AIM OF THE EXERCISE. In the material below, find all lines with the string "from" and copy them.

============

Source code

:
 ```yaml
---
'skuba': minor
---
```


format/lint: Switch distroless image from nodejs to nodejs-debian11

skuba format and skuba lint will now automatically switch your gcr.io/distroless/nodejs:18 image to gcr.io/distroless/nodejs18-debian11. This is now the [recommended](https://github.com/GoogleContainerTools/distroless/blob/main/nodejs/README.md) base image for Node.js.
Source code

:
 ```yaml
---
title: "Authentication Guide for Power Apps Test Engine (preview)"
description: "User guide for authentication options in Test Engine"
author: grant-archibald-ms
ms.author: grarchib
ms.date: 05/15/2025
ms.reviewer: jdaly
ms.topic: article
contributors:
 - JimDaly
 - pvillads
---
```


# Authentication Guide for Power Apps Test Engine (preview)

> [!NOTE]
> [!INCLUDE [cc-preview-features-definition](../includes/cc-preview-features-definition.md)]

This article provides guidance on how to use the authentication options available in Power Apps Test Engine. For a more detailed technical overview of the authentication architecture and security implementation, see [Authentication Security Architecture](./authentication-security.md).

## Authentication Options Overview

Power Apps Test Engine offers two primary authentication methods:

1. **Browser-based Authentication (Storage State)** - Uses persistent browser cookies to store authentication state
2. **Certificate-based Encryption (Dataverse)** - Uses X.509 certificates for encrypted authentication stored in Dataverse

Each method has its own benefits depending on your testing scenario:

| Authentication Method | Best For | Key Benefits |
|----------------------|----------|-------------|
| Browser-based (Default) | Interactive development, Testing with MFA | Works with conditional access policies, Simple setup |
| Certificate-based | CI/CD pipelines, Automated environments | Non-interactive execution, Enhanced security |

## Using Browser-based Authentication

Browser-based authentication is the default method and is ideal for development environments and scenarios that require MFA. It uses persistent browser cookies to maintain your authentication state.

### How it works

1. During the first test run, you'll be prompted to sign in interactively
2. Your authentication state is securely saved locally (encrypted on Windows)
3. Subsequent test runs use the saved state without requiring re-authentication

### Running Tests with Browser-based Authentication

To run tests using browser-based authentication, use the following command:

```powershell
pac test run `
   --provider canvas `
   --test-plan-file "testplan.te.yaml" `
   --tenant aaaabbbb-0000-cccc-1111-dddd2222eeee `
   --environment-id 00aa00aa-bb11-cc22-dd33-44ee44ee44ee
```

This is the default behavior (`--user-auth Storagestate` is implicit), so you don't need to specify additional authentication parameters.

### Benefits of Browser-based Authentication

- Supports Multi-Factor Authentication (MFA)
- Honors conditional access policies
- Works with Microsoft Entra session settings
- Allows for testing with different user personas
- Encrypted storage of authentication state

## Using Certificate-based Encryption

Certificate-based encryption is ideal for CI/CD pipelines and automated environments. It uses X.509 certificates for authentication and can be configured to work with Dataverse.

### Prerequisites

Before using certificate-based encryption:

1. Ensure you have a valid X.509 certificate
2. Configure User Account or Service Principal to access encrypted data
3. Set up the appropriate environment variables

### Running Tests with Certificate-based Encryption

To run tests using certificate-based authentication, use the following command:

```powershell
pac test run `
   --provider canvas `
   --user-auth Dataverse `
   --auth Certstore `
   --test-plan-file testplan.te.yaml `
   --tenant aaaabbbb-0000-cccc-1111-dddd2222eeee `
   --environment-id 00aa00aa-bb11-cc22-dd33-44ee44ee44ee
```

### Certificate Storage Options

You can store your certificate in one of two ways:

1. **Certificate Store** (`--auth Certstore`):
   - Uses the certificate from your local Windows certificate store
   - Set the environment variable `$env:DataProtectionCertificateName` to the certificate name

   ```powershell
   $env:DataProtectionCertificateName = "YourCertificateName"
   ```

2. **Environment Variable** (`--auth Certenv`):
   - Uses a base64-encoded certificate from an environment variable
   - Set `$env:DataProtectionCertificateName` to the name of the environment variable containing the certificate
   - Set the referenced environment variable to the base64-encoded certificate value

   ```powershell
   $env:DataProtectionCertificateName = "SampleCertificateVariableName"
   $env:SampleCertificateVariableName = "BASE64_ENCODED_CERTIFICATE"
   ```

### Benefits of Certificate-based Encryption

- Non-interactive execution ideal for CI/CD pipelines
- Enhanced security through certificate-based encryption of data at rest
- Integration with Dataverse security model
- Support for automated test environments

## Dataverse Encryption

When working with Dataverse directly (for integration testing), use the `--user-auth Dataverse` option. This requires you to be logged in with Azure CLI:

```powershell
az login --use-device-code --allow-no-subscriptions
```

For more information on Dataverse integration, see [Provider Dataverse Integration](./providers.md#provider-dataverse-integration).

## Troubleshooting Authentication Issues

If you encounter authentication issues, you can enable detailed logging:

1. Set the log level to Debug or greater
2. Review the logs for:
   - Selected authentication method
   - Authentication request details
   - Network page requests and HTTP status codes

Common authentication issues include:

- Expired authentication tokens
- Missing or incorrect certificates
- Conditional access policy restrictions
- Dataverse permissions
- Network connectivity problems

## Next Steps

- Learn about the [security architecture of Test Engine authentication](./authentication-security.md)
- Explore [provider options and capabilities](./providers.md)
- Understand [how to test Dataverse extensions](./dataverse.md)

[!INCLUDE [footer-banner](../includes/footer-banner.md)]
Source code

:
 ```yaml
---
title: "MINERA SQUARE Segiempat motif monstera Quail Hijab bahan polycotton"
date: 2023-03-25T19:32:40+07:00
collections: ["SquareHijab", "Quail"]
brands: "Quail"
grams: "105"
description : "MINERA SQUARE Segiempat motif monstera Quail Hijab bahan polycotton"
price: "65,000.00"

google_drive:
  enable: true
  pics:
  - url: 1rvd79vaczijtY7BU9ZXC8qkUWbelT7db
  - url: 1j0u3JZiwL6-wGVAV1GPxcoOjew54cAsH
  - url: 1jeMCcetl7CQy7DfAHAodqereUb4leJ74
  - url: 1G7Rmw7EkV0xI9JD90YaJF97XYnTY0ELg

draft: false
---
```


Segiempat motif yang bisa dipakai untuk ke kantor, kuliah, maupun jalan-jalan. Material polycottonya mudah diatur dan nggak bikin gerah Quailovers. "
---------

============

COMPLETED EXERCISE.
format/lint: Switch distroless image from nodejs to nodejs-debian11
   - Uses the certificate from your local Windows certificate store
   - Uses a base64-encoded certificate from an environment variable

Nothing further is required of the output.